## Problem to solve
Please quote exactly the opening lines of the data, from the first line to the one where "data is characterized" appears.

## Entries provided
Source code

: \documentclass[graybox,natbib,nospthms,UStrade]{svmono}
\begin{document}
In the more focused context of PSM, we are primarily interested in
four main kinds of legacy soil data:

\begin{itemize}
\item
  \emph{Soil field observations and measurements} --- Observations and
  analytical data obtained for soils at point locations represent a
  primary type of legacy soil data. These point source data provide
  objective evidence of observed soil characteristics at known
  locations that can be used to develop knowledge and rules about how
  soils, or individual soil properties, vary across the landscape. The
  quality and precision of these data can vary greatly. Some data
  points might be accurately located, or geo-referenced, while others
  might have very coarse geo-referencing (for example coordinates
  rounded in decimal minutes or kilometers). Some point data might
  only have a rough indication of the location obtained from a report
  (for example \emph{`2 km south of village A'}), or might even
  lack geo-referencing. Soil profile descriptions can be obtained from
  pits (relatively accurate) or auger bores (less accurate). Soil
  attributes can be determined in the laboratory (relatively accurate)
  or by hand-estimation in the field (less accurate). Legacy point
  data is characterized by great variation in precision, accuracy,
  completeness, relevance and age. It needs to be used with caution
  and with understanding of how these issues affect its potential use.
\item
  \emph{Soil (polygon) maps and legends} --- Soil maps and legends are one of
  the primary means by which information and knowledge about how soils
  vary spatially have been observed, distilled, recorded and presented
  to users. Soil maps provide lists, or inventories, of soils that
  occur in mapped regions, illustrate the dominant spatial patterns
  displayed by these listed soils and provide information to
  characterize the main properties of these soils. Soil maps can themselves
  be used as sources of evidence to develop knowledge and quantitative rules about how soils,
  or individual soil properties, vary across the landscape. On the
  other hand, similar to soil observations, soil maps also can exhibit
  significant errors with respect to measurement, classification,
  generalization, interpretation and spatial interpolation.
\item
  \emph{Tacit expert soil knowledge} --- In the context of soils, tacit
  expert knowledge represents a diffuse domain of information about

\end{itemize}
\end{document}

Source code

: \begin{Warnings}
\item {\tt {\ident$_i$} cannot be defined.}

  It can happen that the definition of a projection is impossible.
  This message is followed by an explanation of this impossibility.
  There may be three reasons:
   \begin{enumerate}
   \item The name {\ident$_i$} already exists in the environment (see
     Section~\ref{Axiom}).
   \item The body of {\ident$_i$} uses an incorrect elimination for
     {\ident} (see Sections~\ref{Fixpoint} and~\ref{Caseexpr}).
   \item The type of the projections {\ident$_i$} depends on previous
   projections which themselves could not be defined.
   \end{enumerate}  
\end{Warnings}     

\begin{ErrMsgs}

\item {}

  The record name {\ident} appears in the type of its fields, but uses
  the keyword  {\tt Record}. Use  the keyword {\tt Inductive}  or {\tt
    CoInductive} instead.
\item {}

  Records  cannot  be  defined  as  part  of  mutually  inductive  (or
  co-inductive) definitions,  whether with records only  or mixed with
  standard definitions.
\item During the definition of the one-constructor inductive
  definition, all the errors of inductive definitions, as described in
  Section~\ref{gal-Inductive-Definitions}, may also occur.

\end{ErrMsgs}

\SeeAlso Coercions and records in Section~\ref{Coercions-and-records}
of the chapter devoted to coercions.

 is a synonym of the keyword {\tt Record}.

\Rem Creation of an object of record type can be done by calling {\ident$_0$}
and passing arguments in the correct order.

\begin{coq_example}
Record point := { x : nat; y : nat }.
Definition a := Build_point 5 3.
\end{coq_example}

## Response area
Source code

: \documentclass[graybox,natbib,nospthms,UStrade]{svmono}
\begin{document}
In the more focused context of PSM, we are primarily interested in
four main kinds of legacy soil data:

\begin{itemize}
\item
  \emph{Soil field observations and measurements} --- Observations and
  analytical data obtained for soils at point locations represent a
  primary type of legacy soil data. These point source data provide
  objective evidence of observed soil characteristics at known
  locations that can be used to develop knowledge and rules about how
  soils, or individual soil properties, vary across the landscape. The
  quality and precision of these data can vary greatly. Some data
  points might be accurately located, or geo-referenced, while others
  might have very coarse geo-referencing (for example coordinates
  rounded in decimal minutes or kilometers). Some point data might
  only have a rough indication of the location obtained from a report
  (for example \emph{`2 km south of village A'}), or might even
  lack geo-referencing. Soil profile descriptions can be obtained from
  pits (relatively accurate) or auger bores (less accurate). Soil
  attributes can be determined in the laboratory (relatively accurate)
  or by hand-estimation in the field (less accurate). Legacy point
  data is characterized by great variation in precision, accuracy,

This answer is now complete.